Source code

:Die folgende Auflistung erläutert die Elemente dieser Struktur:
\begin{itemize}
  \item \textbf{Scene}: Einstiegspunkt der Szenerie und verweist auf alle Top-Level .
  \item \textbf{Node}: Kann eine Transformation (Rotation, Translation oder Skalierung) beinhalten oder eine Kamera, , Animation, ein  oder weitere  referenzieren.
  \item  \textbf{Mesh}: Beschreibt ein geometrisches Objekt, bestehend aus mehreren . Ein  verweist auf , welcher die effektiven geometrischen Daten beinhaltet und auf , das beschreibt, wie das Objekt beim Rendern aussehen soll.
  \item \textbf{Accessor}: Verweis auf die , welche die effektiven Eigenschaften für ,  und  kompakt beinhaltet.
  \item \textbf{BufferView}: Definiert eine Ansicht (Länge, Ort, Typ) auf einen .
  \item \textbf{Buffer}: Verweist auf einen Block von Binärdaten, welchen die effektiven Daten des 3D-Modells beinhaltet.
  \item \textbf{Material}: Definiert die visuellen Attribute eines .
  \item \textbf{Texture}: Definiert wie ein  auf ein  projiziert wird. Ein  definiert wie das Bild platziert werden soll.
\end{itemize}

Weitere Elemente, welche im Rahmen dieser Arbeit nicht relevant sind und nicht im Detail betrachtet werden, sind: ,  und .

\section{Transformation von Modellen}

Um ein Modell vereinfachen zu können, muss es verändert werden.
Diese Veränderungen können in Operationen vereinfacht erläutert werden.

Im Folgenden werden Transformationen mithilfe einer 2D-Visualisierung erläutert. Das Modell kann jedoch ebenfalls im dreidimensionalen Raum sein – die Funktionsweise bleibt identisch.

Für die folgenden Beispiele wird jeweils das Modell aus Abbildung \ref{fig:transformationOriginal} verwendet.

----

TASK STATEMENT:
Lines to set down from above: the line with "alle Top-Level .", the line with "Rendern aussehen soll.", and every line between, each exactly as written.

SOLUTION TO THIS TASK:
  \item \textbf{Scene}: Einstiegspunkt der Szenerie und verweist auf alle Top-Level .
  \item \textbf{Node}: Kann eine Transformation (Rotation, Translation oder Skalierung) beinhalten oder eine Kamera, , Animation, ein  oder weitere  referenzieren.
  \item  \textbf{Mesh}: Beschreibt ein geometrisches Objekt, bestehend aus mehreren . Ein  verweist auf , welcher die effektiven geometrischen Daten beinhaltet und auf , das beschreibt, wie das Objekt beim Rendern aussehen soll.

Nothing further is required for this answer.